Dataset entries
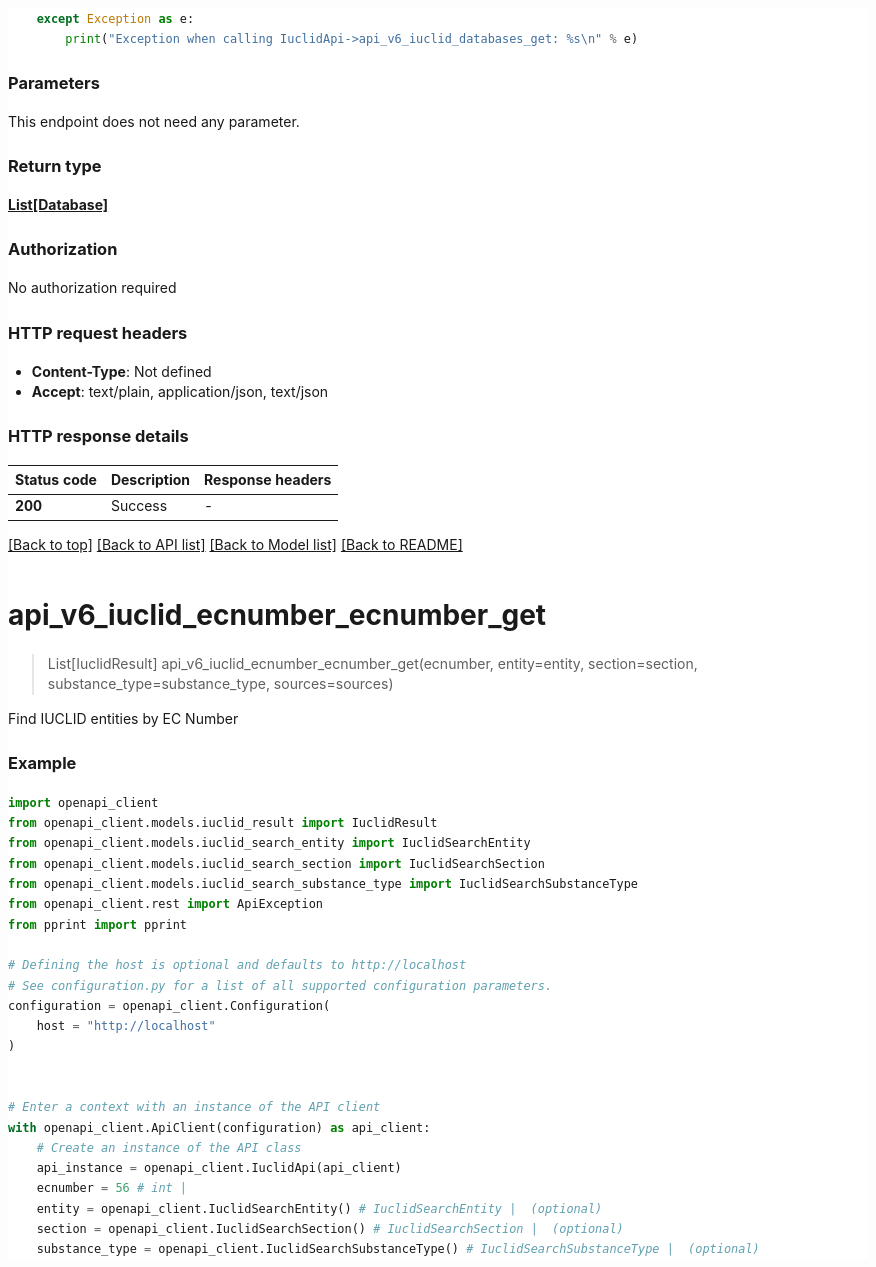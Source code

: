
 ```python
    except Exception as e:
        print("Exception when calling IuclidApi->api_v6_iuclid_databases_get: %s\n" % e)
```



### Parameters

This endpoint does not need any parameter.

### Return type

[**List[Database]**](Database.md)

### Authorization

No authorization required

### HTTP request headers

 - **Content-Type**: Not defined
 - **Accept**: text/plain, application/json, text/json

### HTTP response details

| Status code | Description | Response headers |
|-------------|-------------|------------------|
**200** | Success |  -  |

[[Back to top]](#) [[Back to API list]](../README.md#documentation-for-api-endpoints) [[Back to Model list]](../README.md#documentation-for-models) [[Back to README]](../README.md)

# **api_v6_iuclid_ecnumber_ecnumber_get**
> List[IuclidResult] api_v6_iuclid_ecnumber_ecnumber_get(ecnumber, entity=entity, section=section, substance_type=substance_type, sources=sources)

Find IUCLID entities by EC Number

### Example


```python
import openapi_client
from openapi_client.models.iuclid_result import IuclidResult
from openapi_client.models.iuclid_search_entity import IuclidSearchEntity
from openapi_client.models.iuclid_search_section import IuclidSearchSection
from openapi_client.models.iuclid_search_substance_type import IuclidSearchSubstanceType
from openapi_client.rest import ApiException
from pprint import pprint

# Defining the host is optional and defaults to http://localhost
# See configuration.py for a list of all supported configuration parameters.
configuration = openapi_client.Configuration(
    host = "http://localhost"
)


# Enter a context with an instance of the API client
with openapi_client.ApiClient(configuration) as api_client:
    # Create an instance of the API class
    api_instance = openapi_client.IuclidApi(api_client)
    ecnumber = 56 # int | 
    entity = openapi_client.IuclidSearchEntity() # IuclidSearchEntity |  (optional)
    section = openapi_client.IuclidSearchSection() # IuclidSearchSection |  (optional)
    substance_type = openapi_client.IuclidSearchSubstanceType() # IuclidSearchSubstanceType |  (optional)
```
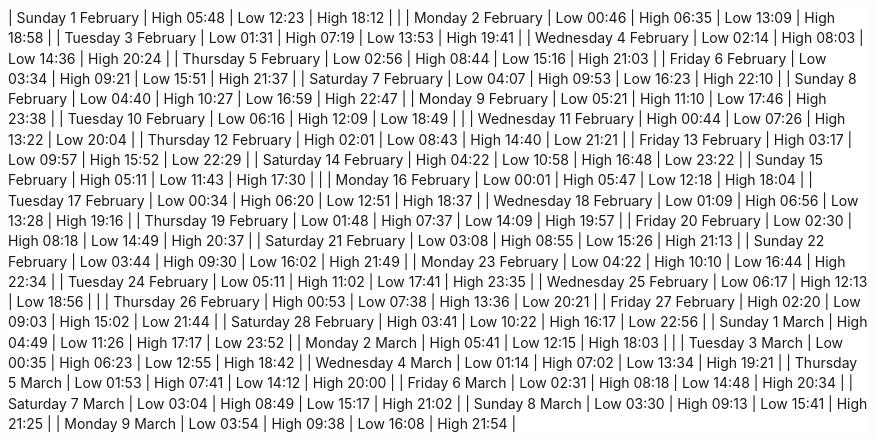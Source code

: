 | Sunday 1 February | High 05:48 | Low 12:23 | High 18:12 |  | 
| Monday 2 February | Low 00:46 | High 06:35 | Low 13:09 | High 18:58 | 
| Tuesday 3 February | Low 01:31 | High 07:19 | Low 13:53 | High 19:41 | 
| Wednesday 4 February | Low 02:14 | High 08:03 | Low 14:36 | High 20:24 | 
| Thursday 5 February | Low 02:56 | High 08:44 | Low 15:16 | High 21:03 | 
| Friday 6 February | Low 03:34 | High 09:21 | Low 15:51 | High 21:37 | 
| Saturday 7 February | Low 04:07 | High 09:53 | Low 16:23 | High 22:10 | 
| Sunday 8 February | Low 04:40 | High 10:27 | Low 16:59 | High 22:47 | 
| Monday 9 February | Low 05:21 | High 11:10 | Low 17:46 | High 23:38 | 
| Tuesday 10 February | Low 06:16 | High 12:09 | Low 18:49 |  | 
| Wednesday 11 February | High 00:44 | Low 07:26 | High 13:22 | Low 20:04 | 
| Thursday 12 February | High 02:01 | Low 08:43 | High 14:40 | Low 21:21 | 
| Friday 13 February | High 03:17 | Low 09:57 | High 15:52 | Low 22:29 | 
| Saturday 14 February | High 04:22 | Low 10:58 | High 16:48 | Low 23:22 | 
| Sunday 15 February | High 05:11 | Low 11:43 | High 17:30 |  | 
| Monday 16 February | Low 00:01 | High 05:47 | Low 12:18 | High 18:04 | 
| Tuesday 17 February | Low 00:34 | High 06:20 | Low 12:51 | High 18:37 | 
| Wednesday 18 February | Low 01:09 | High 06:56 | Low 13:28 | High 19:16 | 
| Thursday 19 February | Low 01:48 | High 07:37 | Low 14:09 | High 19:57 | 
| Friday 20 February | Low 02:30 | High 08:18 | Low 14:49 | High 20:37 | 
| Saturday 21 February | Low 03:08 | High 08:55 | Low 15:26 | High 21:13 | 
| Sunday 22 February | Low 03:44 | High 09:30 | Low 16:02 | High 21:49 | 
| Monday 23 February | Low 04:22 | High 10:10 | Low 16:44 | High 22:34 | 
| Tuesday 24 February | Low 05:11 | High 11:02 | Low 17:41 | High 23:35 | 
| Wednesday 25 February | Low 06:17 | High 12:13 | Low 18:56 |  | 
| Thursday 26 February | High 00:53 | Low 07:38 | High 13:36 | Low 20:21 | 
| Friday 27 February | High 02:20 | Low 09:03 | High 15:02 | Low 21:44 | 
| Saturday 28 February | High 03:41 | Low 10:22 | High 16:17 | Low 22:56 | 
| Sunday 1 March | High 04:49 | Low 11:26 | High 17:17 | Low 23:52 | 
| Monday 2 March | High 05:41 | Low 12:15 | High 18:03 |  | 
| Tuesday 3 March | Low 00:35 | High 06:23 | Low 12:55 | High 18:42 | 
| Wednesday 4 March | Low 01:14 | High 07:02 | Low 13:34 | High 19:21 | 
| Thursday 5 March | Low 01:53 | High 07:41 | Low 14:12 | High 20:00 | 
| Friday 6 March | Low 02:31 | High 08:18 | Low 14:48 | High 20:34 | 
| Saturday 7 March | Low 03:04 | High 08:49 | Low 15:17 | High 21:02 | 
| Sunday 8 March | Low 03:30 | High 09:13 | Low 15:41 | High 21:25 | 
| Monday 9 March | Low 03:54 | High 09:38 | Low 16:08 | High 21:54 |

→ Task details
Respond with only the number of lines above that include the string "IuclidSearchSubstanceType".

→ Reply
2